Monday, February 28, 2011

Lectio Divina - One hundred and three


Parker J. Palmer, Let Your Life Speak: Listening for the Voice of Vocation (San Francisco: John Wiley & Sons, 2000), 55.


If we are to live our lives fully and well, we must learn to embrace the opposites, to live in a creative tension between our limits and our potentials. We must honor our limitations in ways that do not distort our nature, and we must trust and use our gifts in ways that fulfill the potentials God gave us. We must take the no of the way that closes and find the guidance it has to offer -- and take the yes of the way that opens and respond with the yes of our lives.


Monday, February 14, 2011

Lectio Divina - One hundred and two


Philip Novak, “Developing Your Awareness,” in Inner Knowing, ed. Helen Palmer. New York: Tarcher, 1998.

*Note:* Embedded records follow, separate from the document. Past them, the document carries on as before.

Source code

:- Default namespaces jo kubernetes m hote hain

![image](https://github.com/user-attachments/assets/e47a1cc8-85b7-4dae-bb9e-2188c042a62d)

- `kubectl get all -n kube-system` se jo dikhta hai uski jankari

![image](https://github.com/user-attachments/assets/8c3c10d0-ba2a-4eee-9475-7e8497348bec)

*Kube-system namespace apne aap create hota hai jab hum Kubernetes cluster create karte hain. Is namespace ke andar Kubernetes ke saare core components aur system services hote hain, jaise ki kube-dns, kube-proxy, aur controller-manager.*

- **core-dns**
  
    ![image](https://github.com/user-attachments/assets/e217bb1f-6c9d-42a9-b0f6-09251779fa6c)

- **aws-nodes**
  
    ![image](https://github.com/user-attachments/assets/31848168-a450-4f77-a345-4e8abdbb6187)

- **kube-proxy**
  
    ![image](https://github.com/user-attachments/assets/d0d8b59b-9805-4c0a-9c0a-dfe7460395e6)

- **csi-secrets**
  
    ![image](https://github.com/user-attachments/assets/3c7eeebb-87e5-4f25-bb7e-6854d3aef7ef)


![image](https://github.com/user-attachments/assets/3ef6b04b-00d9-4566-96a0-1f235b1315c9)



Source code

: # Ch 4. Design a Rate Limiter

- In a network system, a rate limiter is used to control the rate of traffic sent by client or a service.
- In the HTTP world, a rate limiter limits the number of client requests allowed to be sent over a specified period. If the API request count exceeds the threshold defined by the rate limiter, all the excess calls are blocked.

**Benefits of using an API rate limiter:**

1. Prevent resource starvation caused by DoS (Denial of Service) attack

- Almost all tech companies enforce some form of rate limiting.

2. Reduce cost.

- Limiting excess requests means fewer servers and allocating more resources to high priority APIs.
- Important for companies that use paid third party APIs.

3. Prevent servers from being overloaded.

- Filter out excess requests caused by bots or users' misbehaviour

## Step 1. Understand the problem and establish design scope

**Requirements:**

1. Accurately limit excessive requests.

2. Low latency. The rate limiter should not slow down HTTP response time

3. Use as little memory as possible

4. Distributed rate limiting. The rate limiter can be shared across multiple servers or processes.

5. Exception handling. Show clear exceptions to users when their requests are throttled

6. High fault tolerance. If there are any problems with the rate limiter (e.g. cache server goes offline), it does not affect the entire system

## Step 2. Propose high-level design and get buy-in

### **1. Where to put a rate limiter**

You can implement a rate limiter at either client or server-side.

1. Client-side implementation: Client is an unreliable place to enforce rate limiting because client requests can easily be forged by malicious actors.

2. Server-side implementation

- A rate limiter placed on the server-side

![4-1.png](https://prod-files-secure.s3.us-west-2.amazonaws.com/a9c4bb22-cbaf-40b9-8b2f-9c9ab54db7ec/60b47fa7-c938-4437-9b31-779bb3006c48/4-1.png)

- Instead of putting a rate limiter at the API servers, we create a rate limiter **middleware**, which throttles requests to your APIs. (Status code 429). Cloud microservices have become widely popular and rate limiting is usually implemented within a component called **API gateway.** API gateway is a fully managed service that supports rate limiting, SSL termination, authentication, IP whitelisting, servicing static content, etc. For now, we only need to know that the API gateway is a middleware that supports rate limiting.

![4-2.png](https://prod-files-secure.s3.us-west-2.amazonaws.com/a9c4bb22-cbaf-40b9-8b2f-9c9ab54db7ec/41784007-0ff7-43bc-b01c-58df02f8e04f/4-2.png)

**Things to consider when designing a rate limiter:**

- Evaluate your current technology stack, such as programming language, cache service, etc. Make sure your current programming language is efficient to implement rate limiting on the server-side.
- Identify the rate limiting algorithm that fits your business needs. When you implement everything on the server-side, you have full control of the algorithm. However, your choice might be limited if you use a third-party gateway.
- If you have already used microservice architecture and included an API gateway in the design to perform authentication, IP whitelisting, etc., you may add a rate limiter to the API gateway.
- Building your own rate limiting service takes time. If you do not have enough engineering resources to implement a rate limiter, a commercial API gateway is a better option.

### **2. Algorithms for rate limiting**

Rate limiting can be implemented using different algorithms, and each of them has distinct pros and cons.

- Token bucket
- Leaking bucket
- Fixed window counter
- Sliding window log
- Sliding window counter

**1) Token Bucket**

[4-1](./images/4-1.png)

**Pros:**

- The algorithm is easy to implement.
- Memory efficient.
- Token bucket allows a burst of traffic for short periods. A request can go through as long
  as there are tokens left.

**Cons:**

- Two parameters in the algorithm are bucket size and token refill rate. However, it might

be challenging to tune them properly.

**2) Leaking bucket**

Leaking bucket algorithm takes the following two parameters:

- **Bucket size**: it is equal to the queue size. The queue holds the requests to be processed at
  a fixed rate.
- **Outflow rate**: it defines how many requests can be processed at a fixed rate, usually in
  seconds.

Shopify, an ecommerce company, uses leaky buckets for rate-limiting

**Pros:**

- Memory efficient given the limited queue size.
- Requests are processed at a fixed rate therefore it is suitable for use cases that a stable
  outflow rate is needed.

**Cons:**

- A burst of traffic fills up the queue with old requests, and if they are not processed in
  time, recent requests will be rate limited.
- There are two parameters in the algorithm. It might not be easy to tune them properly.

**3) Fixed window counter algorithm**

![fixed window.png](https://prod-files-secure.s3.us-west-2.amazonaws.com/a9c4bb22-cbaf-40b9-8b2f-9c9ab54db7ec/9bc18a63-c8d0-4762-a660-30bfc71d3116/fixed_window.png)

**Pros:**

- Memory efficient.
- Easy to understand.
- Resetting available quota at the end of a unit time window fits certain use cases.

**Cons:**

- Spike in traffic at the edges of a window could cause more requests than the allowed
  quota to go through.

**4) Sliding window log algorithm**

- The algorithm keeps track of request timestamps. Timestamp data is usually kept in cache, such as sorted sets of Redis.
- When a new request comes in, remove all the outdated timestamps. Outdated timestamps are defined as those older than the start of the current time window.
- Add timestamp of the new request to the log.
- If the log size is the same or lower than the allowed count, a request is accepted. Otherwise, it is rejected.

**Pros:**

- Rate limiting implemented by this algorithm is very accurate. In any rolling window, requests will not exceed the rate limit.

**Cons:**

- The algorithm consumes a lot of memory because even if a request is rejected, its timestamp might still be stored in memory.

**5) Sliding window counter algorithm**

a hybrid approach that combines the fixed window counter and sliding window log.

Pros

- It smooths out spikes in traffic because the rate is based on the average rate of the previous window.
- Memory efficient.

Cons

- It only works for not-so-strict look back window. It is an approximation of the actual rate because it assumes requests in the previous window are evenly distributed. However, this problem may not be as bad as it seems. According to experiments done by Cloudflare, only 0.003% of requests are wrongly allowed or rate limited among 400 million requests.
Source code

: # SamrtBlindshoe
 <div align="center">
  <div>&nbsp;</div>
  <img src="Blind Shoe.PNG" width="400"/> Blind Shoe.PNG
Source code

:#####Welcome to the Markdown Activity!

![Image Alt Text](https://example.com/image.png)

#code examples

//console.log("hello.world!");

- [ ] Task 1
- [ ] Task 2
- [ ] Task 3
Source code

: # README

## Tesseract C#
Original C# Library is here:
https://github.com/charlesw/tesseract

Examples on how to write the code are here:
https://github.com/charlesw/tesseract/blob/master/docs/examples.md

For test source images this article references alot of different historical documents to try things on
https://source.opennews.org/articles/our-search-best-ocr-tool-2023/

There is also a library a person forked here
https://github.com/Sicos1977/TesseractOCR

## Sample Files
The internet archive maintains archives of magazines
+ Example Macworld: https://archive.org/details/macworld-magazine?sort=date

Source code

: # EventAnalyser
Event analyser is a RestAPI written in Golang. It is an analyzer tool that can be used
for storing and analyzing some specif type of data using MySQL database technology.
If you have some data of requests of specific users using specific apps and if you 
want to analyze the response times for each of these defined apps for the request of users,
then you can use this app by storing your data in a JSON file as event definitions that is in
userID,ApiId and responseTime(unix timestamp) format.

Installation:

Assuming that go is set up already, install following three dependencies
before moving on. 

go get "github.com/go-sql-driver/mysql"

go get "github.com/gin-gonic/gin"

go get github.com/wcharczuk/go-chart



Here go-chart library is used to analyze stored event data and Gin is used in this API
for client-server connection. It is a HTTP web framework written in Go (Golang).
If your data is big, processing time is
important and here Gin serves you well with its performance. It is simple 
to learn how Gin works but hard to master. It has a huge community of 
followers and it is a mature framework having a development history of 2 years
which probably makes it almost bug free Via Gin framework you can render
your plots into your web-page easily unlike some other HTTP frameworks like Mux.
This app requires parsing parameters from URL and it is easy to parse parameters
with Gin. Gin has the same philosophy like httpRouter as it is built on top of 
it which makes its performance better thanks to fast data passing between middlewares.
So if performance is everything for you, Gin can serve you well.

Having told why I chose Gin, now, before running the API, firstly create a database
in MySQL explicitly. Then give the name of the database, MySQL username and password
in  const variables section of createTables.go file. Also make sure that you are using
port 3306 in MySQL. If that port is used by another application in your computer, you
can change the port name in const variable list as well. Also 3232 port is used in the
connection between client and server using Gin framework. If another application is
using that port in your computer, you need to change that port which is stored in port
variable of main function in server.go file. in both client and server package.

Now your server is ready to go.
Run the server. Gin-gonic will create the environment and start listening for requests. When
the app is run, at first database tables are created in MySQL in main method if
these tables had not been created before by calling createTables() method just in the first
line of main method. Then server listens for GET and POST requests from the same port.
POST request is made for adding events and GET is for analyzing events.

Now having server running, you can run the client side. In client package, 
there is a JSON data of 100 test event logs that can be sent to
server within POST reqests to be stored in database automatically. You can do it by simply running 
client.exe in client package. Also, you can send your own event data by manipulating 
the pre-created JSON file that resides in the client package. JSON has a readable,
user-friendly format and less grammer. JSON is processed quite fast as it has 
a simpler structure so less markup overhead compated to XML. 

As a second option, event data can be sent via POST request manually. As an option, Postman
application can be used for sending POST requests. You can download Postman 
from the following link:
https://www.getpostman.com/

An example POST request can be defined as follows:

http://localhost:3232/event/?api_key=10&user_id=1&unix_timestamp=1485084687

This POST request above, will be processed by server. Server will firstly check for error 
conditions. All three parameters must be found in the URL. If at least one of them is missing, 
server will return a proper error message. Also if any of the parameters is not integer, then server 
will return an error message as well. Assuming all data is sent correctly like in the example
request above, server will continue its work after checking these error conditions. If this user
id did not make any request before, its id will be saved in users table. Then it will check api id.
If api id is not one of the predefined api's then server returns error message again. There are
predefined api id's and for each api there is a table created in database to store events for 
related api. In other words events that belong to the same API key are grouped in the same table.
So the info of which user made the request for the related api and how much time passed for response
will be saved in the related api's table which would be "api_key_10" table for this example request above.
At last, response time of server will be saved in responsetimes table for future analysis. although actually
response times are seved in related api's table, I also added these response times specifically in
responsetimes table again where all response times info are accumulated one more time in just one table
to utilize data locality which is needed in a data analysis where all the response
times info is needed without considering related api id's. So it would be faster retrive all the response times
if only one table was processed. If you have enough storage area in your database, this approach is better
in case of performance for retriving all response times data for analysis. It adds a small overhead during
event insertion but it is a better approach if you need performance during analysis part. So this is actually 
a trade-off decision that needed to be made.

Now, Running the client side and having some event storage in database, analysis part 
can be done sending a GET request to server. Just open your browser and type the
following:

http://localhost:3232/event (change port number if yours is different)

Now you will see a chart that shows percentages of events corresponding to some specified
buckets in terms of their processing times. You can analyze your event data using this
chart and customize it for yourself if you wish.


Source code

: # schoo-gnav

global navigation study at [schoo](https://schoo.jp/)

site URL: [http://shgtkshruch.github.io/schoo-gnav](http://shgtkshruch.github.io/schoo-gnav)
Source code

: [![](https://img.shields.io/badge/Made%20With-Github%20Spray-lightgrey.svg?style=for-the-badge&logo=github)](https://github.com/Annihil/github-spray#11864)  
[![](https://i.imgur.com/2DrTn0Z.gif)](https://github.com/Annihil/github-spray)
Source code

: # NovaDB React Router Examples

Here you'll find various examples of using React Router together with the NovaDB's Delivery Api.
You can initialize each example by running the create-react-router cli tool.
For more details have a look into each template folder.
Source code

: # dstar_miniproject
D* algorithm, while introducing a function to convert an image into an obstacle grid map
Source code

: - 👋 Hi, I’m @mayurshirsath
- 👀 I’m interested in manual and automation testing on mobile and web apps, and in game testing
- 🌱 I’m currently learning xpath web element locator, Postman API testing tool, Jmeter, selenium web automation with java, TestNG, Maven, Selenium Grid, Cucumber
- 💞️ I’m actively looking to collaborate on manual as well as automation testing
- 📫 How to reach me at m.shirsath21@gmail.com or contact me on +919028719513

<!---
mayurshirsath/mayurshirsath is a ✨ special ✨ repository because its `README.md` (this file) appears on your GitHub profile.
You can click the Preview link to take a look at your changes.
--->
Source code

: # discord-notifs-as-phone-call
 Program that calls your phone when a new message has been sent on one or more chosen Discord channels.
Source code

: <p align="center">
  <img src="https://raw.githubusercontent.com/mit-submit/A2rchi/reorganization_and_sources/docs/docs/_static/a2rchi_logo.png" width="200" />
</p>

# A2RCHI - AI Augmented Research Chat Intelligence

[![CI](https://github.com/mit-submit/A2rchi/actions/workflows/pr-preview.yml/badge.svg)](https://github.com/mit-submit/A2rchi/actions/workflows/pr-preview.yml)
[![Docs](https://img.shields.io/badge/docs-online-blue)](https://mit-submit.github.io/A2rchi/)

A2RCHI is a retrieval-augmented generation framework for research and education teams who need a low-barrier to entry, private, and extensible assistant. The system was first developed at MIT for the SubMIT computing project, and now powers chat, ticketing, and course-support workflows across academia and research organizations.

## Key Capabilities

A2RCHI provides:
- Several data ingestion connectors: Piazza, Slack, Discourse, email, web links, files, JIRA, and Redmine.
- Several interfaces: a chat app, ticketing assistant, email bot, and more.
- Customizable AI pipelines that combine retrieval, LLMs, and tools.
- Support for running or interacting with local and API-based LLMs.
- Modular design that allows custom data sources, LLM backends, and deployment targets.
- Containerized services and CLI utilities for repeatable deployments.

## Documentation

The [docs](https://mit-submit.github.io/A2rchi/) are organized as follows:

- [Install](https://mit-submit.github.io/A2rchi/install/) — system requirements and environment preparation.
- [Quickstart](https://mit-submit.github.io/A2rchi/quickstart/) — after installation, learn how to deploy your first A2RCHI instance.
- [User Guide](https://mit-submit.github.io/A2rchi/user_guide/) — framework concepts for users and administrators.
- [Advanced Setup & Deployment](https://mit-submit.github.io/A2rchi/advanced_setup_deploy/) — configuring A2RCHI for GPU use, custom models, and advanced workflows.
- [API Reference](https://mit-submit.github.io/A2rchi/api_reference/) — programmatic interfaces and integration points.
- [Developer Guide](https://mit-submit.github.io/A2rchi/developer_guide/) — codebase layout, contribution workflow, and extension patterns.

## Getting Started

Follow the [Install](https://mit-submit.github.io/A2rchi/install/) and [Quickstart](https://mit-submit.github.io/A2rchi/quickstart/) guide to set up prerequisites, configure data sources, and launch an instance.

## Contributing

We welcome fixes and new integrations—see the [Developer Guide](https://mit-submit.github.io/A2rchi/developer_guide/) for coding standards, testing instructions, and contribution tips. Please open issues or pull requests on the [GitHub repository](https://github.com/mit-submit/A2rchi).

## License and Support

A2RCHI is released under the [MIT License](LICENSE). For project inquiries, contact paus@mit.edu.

The mere act of trying to hold the mind to a single point, an act with which higher forms of meditation begin, teaches the beginner in a radically concrete and experiential way that he or she has little or no control over the mental flow. All attentional training starts with this failure. This is the first great step in the work of objectifying the mental flow, that is, of seeing it not as something that “I” am doing but something that is simply happening.


Monday, January 31, 2011

Lectio Divina - One hundred and one


Arthur Green, Your Word Is Fire. New York: Schocken Books, 1977, pp.15-16.


Any teaching that places such great emphasis on total concentration in prayer must . . . deal with the question of distraction. What is a person to do when alien thoughts enter his mind and lead him away from prayer? . . . The Ba’al Shem Tov . . . spoke against the attempts of his contemporaries to . . . do battle with distracting thoughts . . . He taught that each distraction may become a ladder by which one may ascend to a new level of devotion . . . God is present in that moment of distraction! And only he who truly knows that God is present in all things, including those thoughts he seeks to flee, can be a leader of prayer.


Wednesday, January 19, 2011

Lectio Divina - One hundred


From President Barack Obama’s Tucson Memorial Speech, January 12, 2011


For the truth is that none of us can know exactly what triggered this vicious attack. None of us can know with any certainty what might have stopped those shots from being fired, or what thoughts lurked in the inner recesses of a violent man's mind.


So yes, we must examine all the facts behind this tragedy. We cannot and will not be passive in the face of such violence. We should be willing to challenge old assumptions in order to lessen the prospects of violence in the future.


But what we can't do is use this tragedy as one more occasion to turn on one another. As we discuss these issues, let each of us do so with a good dose of humility. Rather than pointing fingers or assigning blame, let us use this occasion to expand our moral imaginations, to listen to each other more carefully, to sharpen our instincts for empathy, and remind ourselves of all the ways our hopes and dreams are bound together.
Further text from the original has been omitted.